*** RECORDS PROVIDED ***
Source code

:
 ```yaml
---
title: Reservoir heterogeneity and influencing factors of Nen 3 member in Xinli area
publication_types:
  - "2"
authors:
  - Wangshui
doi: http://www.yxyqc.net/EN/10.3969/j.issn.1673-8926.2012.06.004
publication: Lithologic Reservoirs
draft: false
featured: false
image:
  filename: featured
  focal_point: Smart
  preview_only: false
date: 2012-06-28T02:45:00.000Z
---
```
***
• [ACTION ITEM]: All the lines that hold the word "false" must appear in the answer, copied from the records.

• [SOLUTION BELOW]:
draft: false
featured: false
  preview_only: false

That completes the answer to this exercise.